Nesta sua alocução o conferencista defende a tese de que a paisagem modela os espíritos à sua imagem e semelhança e por isso dela derivará a idealização da mulher e do amor.

 

Cândido Guerreiro descreve no Correio do Sul de 13 de Janeiro de 1929 os últimos momentos do seu especial amigo. "Apesar de mergulhado há tanto tempo na escuridão da cegueira, logo, nunca intuição que porventura iluminasse a sua hora derradeira, me reconheceu e, murmurando o meu nome, num angustiado esforço disse-me: Levo muitas saudades do meu amigo"!

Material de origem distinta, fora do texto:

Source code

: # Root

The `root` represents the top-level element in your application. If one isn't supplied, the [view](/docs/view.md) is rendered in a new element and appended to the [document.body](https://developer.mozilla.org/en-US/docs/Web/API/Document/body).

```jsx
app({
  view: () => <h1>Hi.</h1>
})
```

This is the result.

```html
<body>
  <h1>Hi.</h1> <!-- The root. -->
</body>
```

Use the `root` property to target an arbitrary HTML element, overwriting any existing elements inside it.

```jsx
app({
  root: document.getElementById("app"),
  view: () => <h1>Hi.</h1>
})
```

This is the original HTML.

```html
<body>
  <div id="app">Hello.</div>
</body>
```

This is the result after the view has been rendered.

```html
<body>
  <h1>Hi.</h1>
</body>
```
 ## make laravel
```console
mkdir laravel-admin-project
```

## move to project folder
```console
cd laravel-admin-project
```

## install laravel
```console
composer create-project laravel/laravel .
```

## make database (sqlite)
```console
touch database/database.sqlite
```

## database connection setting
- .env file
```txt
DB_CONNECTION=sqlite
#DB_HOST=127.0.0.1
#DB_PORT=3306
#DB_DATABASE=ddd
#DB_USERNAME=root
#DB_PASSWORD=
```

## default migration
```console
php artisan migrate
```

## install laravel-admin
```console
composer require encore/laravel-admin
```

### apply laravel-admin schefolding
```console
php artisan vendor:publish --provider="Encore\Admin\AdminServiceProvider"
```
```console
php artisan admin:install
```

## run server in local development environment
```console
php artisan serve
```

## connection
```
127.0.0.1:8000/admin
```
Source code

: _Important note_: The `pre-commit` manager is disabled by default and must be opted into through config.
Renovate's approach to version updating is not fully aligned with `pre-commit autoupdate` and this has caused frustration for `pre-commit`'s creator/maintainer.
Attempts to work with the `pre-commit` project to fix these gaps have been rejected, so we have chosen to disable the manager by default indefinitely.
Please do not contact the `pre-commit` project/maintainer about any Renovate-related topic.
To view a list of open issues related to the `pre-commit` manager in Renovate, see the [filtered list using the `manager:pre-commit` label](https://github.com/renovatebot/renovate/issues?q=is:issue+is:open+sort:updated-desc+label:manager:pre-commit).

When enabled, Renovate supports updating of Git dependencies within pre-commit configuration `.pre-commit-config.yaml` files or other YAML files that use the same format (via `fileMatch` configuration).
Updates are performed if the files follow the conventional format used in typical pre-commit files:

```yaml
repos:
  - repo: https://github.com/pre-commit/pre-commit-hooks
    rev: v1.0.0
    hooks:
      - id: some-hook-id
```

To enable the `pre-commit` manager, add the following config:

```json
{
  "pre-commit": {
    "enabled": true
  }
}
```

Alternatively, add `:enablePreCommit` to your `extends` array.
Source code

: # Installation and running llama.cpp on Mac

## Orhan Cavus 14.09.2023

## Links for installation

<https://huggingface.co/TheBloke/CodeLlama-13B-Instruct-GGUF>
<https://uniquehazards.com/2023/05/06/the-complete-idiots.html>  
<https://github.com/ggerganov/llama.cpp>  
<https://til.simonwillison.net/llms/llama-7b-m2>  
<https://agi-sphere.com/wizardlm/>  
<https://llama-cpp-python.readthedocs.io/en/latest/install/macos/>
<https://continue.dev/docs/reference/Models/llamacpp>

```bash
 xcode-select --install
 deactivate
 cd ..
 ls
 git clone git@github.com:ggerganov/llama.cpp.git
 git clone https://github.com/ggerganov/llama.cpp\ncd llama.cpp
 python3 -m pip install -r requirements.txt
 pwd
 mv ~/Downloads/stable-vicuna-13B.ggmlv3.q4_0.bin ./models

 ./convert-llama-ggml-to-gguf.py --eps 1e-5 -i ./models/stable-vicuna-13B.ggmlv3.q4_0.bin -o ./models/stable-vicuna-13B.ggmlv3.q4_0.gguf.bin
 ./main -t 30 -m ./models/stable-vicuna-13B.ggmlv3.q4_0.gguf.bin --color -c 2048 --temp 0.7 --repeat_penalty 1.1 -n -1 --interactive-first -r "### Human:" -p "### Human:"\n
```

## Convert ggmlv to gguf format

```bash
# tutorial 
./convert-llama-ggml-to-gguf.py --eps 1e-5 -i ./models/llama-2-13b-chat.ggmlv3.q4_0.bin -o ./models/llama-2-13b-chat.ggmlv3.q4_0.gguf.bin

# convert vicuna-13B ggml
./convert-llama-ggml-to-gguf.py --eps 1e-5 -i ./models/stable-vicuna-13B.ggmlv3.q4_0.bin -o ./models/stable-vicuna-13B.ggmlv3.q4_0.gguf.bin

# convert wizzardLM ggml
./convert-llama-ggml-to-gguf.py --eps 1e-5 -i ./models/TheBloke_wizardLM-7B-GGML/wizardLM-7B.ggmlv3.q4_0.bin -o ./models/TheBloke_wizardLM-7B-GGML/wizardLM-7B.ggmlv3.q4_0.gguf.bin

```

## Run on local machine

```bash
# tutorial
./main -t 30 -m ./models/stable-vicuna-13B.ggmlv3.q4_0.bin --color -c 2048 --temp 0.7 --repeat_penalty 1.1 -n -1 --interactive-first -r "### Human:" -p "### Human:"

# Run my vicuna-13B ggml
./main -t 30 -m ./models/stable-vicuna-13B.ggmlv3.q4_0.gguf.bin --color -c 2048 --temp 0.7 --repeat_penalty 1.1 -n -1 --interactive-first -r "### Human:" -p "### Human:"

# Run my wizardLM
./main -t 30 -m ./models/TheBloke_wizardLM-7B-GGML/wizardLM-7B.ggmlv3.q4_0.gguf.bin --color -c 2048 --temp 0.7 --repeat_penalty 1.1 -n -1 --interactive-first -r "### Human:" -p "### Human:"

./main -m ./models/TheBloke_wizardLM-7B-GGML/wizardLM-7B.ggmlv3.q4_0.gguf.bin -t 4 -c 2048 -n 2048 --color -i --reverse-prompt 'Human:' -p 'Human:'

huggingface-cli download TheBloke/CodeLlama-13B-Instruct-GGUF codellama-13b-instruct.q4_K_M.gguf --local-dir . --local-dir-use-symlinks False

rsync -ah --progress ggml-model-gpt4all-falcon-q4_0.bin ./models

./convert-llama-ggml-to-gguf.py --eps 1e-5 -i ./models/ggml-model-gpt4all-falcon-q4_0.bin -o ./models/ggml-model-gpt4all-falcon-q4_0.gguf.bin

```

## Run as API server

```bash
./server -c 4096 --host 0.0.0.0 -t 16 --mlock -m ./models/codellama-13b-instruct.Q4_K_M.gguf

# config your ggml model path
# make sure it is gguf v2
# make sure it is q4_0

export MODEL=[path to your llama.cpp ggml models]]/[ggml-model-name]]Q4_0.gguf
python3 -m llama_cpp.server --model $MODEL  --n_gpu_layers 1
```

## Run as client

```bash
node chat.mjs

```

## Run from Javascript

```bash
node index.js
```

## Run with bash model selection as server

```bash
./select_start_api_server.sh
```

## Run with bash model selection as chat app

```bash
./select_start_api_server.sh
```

Depois, num abraço em que me estreitou convulsivamente e em que, junto do meu senti palpitar ainda o seu alto coração despediu-se de mim até à eternidade. Abraçou ainda a esposa bem-amada, suplicando-lhe que não o esquecesse. Foi o último lampejo do seu nobre espírito.

Daí a minutos morria para a vida material e ascendia no mistério e na paz da Morte transfiguradora e sagrada".

Nuno Moniz Pereira (Coronel do Exército na reserva, Sociólogo e Poeta) in Stilus nº 2 – Jan./Jun. 2000

 

Nota final: Sem desrespeitar o texto anterior escrito por Nuno Moniz Pereira, queremos acrescentar mais algumas informações sobre o biografado.

Aos dezasseis anos José Dias Sancho escreveu A Ceia dos Cábulas (paródia à Ceia dos Cardeais de Júlio Dantas), para uma festa do Liceu, onde manifestava já o gosto pela crítica satírica. Aliás, anos mais tarde, voltaria à crítica da obra de Júlio Dantas como vem referido no artigo anterior.

Dias Sancho além de ter sido um dos fundadores do jornal Correio do Sul, colaborou também na Folha de Alte, na Vida Algarvia e na revista Costa de Oiro, de Lagos, onde, entre outros trabalhos, publicou o delicioso conto infantil No Reino dos Bonecos.

Curioso ainda notar que José Dias Sancho parece ter sido o primeiro a publicar uma primeira referência escrita à vila de Olhão como sendo a "vila cubista", no conto Olhão, vila cubista, inserido no seu livro Deus Pan, publicado em 1925. Por isso é considerado por alguns o inventor da frase, embora outros julguem que tal invenção deve ser, pelo menos, partilhada com os seus amigos Roberto Nobre (pintor e jornalista, nascido também em S. Brás de Alportel em 1903, mas a viver em Olhão desde novo) e Francisco Fernandes Lopes.